(Data to examine begins)
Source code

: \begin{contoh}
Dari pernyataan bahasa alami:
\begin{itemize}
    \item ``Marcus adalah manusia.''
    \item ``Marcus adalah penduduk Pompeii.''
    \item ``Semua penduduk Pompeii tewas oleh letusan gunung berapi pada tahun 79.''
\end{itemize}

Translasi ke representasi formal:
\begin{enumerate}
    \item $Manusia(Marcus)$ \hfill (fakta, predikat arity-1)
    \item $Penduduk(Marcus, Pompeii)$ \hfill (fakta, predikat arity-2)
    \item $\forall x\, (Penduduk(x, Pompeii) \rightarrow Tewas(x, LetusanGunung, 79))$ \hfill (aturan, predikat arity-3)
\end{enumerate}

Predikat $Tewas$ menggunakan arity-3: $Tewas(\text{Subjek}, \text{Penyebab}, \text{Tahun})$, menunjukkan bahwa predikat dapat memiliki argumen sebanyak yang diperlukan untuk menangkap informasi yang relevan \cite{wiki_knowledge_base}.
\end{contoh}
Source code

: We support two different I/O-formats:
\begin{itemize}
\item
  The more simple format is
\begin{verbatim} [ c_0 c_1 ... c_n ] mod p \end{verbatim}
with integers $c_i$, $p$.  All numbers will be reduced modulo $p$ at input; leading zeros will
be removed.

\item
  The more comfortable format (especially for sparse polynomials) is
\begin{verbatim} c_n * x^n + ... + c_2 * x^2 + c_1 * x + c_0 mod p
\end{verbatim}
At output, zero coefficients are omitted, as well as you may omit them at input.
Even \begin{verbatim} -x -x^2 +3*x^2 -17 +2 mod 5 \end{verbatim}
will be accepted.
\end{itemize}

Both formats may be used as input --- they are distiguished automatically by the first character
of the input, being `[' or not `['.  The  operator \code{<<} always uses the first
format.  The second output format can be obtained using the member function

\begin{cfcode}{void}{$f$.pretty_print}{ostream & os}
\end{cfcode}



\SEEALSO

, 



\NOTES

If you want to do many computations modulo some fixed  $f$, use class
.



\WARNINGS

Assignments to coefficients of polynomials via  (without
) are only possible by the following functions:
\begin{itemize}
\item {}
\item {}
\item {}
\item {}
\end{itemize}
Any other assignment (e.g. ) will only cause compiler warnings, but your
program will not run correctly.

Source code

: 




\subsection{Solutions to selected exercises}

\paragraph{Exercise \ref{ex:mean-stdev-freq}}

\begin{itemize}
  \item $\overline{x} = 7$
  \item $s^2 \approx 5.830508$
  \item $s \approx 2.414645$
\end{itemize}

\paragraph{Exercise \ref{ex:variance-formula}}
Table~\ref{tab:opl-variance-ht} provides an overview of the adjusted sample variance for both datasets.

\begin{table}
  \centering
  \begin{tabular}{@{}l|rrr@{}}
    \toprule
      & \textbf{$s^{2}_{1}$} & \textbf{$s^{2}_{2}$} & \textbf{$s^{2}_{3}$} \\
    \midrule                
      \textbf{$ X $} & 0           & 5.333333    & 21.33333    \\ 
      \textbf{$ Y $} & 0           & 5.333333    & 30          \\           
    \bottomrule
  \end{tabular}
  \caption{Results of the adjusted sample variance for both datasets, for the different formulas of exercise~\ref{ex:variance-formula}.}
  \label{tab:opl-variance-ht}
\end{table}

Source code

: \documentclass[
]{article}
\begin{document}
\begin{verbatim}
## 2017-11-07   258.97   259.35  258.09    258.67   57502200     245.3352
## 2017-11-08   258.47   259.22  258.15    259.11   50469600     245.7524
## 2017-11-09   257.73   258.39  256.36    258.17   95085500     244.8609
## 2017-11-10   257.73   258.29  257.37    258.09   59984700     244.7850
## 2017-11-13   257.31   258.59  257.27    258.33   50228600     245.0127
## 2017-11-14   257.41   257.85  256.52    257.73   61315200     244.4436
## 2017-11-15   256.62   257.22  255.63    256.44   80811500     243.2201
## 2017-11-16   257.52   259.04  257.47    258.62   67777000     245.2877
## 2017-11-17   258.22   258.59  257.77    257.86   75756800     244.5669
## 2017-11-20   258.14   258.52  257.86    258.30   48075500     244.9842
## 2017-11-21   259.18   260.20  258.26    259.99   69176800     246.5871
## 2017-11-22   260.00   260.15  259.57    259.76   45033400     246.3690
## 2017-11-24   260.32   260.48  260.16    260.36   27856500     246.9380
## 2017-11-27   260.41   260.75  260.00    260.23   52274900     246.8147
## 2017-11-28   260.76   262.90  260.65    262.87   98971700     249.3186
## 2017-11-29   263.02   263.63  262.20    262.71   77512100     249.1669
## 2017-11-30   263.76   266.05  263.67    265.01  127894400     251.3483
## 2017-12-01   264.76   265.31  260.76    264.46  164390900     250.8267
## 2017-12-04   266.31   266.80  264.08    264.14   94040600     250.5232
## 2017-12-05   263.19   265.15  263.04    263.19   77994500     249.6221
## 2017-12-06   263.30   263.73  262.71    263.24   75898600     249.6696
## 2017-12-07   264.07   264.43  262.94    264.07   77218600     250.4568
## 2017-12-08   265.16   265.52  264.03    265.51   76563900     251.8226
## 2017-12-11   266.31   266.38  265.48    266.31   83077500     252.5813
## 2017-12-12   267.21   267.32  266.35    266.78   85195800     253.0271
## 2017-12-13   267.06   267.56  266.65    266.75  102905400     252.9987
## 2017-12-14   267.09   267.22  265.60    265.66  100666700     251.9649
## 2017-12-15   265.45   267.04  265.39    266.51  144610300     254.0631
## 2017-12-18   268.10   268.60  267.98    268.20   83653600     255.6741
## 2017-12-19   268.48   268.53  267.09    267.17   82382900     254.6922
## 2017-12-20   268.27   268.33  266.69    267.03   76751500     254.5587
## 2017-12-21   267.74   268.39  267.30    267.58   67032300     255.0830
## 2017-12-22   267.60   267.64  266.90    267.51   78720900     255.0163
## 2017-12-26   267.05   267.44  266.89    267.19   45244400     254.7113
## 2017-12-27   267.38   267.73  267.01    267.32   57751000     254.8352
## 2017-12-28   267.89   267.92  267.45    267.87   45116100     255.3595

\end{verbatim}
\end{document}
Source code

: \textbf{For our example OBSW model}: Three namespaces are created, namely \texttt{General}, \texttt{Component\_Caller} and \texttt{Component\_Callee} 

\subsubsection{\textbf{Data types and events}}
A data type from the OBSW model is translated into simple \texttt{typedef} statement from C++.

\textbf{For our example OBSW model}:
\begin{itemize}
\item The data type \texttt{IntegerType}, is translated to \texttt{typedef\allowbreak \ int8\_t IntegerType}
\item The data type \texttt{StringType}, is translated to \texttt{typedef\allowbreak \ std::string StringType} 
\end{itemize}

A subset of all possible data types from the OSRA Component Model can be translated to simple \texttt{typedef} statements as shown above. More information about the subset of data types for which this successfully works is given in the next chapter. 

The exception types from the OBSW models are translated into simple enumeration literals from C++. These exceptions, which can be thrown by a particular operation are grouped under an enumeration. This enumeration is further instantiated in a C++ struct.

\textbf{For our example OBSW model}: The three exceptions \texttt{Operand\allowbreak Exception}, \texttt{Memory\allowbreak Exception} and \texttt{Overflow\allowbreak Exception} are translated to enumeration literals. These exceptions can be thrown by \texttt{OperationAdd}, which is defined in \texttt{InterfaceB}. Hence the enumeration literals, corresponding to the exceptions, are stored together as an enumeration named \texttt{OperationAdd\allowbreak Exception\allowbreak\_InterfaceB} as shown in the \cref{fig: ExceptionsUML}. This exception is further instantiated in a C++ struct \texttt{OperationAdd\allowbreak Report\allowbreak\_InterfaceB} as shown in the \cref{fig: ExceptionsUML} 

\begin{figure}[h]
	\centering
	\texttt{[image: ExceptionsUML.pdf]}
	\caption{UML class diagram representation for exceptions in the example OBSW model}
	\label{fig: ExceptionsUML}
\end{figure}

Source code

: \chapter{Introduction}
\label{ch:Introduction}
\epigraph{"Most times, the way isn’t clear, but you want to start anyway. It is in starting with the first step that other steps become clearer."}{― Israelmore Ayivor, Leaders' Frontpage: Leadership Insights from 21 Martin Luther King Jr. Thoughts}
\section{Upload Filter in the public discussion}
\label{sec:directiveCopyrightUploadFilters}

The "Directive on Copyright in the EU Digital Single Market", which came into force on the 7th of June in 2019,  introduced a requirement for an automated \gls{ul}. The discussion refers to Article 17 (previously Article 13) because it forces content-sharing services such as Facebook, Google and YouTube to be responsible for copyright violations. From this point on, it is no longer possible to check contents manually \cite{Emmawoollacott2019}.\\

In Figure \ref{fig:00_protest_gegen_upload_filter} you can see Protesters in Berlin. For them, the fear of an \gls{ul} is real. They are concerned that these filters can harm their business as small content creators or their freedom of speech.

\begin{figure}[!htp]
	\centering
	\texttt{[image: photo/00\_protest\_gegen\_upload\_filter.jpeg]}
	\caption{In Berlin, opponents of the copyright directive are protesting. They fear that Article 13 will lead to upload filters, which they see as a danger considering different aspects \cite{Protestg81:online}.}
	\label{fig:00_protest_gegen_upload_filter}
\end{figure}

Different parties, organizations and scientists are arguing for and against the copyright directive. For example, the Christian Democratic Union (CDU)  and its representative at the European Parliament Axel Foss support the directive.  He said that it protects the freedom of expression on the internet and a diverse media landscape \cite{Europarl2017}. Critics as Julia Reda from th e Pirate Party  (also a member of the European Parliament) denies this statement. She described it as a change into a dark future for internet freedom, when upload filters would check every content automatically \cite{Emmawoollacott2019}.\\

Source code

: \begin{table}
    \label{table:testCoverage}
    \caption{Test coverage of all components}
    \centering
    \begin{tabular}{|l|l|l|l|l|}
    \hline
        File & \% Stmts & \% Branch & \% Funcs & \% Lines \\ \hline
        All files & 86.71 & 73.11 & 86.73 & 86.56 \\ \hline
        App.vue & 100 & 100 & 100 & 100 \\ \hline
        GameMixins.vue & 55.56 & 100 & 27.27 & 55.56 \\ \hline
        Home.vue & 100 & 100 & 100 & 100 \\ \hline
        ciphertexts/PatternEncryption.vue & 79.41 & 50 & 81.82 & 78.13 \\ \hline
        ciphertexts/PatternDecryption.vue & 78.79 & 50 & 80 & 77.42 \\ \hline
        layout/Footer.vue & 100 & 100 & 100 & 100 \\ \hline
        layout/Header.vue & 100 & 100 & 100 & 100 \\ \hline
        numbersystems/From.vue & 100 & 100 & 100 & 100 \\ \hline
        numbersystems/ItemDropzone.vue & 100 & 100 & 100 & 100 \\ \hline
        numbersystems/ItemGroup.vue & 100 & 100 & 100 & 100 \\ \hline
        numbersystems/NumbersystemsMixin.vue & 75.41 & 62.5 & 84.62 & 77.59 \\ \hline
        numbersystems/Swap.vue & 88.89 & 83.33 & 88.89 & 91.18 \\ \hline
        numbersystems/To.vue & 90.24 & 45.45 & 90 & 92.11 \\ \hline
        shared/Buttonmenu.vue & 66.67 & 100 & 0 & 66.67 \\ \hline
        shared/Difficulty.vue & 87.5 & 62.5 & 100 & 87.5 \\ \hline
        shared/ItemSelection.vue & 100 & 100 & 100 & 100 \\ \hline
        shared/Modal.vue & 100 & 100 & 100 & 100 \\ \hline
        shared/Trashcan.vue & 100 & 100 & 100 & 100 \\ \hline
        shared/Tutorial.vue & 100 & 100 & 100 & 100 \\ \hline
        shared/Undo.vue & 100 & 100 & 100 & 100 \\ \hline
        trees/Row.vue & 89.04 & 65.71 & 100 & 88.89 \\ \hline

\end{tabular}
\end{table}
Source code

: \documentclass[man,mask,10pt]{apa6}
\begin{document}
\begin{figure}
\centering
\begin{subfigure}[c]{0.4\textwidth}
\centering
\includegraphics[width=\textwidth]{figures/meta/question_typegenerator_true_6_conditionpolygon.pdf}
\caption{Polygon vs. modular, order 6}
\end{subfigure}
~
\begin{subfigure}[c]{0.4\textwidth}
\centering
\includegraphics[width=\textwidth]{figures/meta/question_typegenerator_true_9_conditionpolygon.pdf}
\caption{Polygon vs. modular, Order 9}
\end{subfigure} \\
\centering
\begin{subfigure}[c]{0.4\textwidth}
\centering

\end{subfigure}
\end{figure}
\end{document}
(Data to examine ends)
▸ Work instructions
What lines of the material above contain "figures"? Return each of them.

▸ Result
\includegraphics[width=\textwidth]{figures/meta/question_typegenerator_true_6_conditionpolygon.pdf}
\includegraphics[width=\textwidth]{figures/meta/question_typegenerator_true_9_conditionpolygon.pdf}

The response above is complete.